Wednesday, April 9, 2014

Dirt, Dirthers, Plastic Lovers & Comments

I read Beyer's column this evening on the Keeneland switch to dirt. I found the article a little disjointed, but, whatever, it's an opinion column.

One thing struck me, though. Five years ago, or even three years ago, the dirt guys would dominate the comments section in these columns. There'd be an Army of Asaros, yelling and screaming about "plastic" tracks or bringing out some obscure statistic or anecdote about how kickback makes the track infield geese wheeze, or how some dude in the race office works at a rubber factory that supplies some of the track surface so he can't be trusted.

Scanning the comments on Andy's column - and other columns like his the last few years - the vitriol is not there anymore. The easy answer is because some of their favorite tracks have switched back to dirt, yes, but I think it's more than that.

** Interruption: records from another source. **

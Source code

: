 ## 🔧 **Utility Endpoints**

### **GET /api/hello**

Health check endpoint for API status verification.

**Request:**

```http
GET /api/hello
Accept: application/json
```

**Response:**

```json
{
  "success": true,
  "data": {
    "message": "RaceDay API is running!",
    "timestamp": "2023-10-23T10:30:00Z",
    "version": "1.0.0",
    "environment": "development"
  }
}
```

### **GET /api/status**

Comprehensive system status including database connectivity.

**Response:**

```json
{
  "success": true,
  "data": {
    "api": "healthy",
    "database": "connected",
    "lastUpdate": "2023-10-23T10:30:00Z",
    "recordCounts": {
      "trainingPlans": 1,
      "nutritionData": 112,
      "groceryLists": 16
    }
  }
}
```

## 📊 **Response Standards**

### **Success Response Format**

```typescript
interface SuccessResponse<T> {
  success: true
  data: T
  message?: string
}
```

Dick Powell wrote a post somewhere years ago about polytrack. He shared stories about when the Meadowlands opened for harness racing in 1976, and how the mile track was received so poorly by players used to playing harness racing on bullrings. Horses would come from everywhere, there was little post bias; the game was completely different, and the old guard were Asaro'ed. "There's no way this racing could ever catch on," he said he heard from players, over and over again. That didn't happen, as we all know. 40 years later everyone wants mile tracks to compliment the half mile and five-eighth's ovals. They are a staple of the sport and by far the number one handle driver.

I wonder if this third surface was given a chance, something similar would've happened. Three surfaces, three styles of racing - something for everyone. Offering choice is not a bad thing. It's why there are 149 types of cheese.

Frankly, I think the comments section answered my own question. I think people were coming around to these surfaces and the neat handicapping puzzle they afforded the discerning horseplayer, just like the mile track did 40 years ago with the Meadowlands.

Keeneland handle up. Woodbine handle up for five straight years. Del Mar handle up. Santa Anita, when moved from poly to dirt, handle down. Nothing is that easy, and those stats might not be about surface, and probably aren't. But the mass exodus of handle you'd read about in the comments section of articles four years ago was a statistic racing uses often to make decisions: Statistics of the phantom variety. The supposed mass exodus of handle on poly is something that does not exist. While the dirt guys were on chat boards complaining, your average horseplayer was studying the third at Keeneland.